§ **Records for the exercise**:
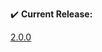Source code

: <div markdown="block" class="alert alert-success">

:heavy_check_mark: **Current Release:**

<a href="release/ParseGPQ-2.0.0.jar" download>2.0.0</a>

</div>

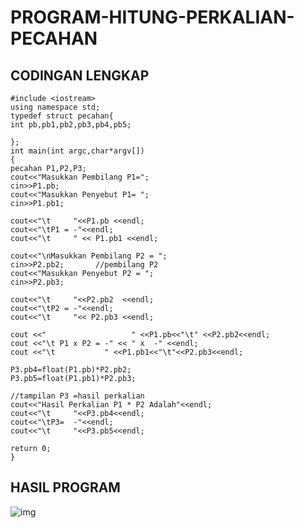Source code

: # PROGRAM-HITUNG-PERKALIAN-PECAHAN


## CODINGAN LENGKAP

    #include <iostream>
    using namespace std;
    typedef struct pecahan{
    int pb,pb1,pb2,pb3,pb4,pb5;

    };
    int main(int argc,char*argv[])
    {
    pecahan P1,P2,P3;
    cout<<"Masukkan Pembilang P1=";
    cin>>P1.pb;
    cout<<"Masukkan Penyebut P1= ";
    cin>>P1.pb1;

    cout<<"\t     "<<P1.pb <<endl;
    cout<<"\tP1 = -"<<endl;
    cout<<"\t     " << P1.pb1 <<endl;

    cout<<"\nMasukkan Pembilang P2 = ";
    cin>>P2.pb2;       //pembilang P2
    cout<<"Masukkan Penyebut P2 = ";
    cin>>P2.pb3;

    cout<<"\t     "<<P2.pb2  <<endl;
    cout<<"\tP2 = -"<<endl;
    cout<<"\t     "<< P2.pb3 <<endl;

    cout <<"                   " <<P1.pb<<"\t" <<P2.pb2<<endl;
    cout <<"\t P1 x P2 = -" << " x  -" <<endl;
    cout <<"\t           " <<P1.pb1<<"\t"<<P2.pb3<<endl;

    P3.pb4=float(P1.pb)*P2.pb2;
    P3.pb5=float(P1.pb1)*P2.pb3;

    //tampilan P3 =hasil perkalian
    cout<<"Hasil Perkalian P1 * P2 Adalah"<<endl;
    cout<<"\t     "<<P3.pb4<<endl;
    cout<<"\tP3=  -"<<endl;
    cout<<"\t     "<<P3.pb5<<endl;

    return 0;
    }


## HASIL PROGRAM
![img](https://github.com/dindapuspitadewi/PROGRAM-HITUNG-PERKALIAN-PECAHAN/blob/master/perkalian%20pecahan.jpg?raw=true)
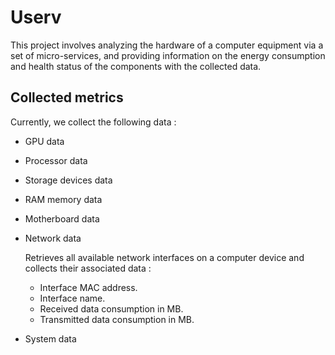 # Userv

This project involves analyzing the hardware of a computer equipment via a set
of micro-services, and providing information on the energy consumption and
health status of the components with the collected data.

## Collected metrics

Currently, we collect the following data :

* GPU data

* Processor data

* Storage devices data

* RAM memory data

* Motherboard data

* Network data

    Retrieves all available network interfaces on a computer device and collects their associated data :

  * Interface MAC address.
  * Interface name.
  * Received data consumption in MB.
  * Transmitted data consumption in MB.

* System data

* * *

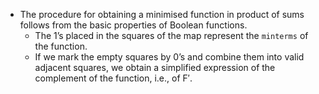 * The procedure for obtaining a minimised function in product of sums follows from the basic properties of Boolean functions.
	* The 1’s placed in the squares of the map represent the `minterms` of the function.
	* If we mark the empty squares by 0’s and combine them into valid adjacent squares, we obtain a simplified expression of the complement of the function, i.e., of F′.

§ **Exercise aim**: Lines from the entries that contain the string "HITUNG" must be found and copied.

§ **Output for this exercise**:
: # PROGRAM-HITUNG-PERKALIAN-PECAHAN
![img](https://github.com/dindapuspitadewi/PROGRAM-HITUNG-PERKALIAN-PECAHAN/blob/master/perkalian%20pecahan.jpg?raw=true)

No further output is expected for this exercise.